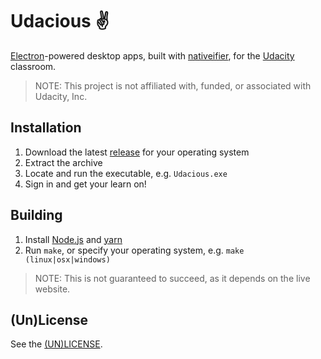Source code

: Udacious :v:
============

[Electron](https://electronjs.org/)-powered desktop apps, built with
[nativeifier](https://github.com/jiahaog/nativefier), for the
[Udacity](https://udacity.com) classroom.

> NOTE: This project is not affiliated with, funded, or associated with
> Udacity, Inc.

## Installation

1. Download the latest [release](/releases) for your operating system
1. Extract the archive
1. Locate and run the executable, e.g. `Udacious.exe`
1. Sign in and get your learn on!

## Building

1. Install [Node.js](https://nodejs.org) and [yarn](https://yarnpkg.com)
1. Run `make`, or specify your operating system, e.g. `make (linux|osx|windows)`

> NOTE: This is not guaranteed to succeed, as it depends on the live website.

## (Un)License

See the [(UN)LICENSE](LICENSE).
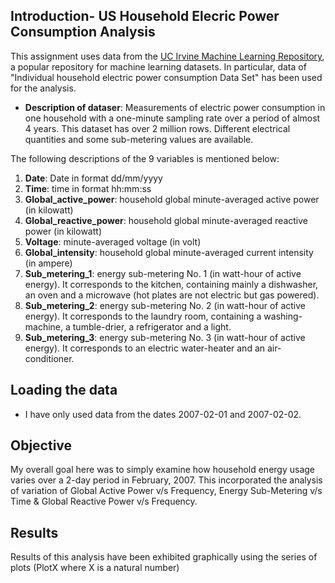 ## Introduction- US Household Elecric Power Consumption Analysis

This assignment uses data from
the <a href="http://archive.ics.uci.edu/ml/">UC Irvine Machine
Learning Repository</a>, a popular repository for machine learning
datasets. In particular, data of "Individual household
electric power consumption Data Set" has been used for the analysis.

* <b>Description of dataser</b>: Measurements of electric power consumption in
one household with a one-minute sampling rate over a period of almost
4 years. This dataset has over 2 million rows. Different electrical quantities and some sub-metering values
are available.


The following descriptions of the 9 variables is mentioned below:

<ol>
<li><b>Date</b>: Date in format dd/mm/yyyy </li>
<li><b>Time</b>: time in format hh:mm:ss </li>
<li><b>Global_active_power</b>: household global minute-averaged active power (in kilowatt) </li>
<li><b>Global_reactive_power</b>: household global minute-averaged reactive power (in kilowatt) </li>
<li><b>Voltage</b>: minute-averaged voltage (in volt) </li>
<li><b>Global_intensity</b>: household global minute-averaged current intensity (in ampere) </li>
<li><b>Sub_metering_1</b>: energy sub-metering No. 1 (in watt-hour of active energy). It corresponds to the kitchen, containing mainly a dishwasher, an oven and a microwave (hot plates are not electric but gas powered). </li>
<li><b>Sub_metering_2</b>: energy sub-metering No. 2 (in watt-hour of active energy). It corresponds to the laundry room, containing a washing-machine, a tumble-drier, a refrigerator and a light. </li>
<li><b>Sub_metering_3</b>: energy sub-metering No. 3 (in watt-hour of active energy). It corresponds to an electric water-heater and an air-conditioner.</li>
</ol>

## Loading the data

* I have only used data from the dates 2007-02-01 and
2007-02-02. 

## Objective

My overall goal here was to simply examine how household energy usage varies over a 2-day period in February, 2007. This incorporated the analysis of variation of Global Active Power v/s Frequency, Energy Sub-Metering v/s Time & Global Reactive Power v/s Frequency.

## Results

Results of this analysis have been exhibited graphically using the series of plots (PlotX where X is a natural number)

____

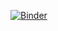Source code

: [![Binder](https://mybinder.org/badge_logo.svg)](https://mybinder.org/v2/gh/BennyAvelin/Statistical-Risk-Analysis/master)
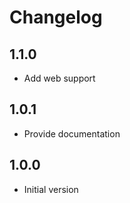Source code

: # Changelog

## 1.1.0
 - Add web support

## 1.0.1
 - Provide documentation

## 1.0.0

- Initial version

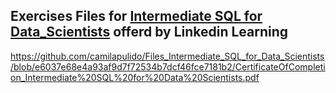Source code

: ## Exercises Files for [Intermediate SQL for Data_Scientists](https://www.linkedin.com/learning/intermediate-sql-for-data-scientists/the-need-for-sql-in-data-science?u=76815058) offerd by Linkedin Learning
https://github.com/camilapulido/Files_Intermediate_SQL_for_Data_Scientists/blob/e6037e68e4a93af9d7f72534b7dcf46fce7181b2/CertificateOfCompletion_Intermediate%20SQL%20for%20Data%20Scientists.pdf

____

Retype only this portion of the data above: the line containing "## Loading the data", the line containing "Results of this", and all lines between them, exactly.

## Loading the data

* I have only used data from the dates 2007-02-01 and
2007-02-02. 

## Objective

My overall goal here was to simply examine how household energy usage varies over a 2-day period in February, 2007. This incorporated the analysis of variation of Global Active Power v/s Frequency, Energy Sub-Metering v/s Time & Global Reactive Power v/s Frequency.

## Results

Results of this analysis have been exhibited graphically using the series of plots (PlotX where X is a natural number)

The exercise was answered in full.